### WORK TASK
Exactly as written, return the entries below, minus any pictures.

Saved data entries
◆ ◆ ◆ ◆ ◆ ◆ ◆
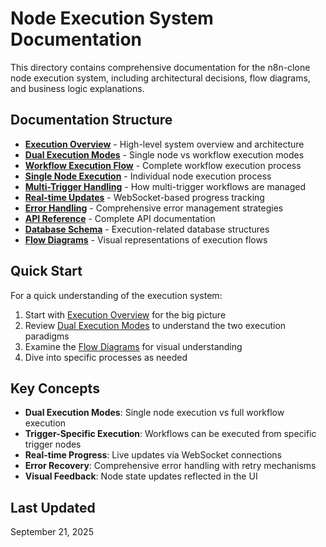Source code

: # Node Execution System Documentation

This directory contains comprehensive documentation for the n8n-clone node execution system, including architectural decisions, flow diagrams, and business logic explanations.

## Documentation Structure

- **[Execution Overview](./execution-overview.md)** - High-level system overview and architecture
- **[Dual Execution Modes](./dual-execution-modes.md)** - Single node vs workflow execution modes
- **[Workflow Execution Flow](./workflow-execution-flow.md)** - Complete workflow execution process
- **[Single Node Execution](./single-node-execution.md)** - Individual node execution process
- **[Multi-Trigger Handling](./multi-trigger-handling.md)** - How multi-trigger workflows are managed
- **[Real-time Updates](./real-time-updates.md)** - WebSocket-based progress tracking
- **[Error Handling](./error-handling.md)** - Comprehensive error management strategies
- **[API Reference](./api-reference.md)** - Complete API documentation
- **[Database Schema](./database-schema.md)** - Execution-related database structures
- **[Flow Diagrams](./flow-diagrams/)** - Visual representations of execution flows

## Quick Start

For a quick understanding of the execution system:

1. Start with [Execution Overview](./execution-overview.md) for the big picture
2. Review [Dual Execution Modes](./dual-execution-modes.md) to understand the two execution paradigms
3. Examine the [Flow Diagrams](./flow-diagrams/) for visual understanding
4. Dive into specific processes as needed

## Key Concepts

- **Dual Execution Modes**: Single node execution vs full workflow execution
- **Trigger-Specific Execution**: Workflows can be executed from specific trigger nodes
- **Real-time Progress**: Live updates via WebSocket connections
- **Error Recovery**: Comprehensive error handling with retry mechanisms
- **Visual Feedback**: Node state updates reflected in the UI

## Last Updated

September 21, 2025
◆ ◆ ◆ ◆ ◆ ◆ ◆
### EXERCISE SOLUTION
Source code

: # Node Execution System Documentation

This directory contains comprehensive documentation for the n8n-clone node execution system, including architectural decisions, flow diagrams, and business logic explanations.

## Documentation Structure

- **[Execution Overview](./execution-overview.md)** - High-level system overview and architecture
- **[Dual Execution Modes](./dual-execution-modes.md)** - Single node vs workflow execution modes
- **[Workflow Execution Flow](./workflow-execution-flow.md)** - Complete workflow execution process
- **[Single Node Execution](./single-node-execution.md)** - Individual node execution process
- **[Multi-Trigger Handling](./multi-trigger-handling.md)** - How multi-trigger workflows are managed
- **[Real-time Updates](./real-time-updates.md)** - WebSocket-based progress tracking
- **[Error Handling](./error-handling.md)** - Comprehensive error management strategies
- **[API Reference](./api-reference.md)** - Complete API documentation
- **[Database Schema](./database-schema.md)** - Execution-related database structures
- **[Flow Diagrams](./flow-diagrams/)** - Visual representations of execution flows

## Quick Start

For a quick understanding of the execution system:

1. Start with [Execution Overview](./execution-overview.md) for the big picture
2. Review [Dual Execution Modes](./dual-execution-modes.md) to understand the two execution paradigms
3. Examine the [Flow Diagrams](./flow-diagrams/) for visual understanding
4. Dive into specific processes as needed

## Key Concepts

- **Dual Execution Modes**: Single node execution vs full workflow execution
- **Trigger-Specific Execution**: Workflows can be executed from specific trigger nodes
- **Real-time Progress**: Live updates via WebSocket connections
- **Error Recovery**: Comprehensive error handling with retry mechanisms
- **Visual Feedback**: Node state updates reflected in the UI

## Last Updated

September 21, 2025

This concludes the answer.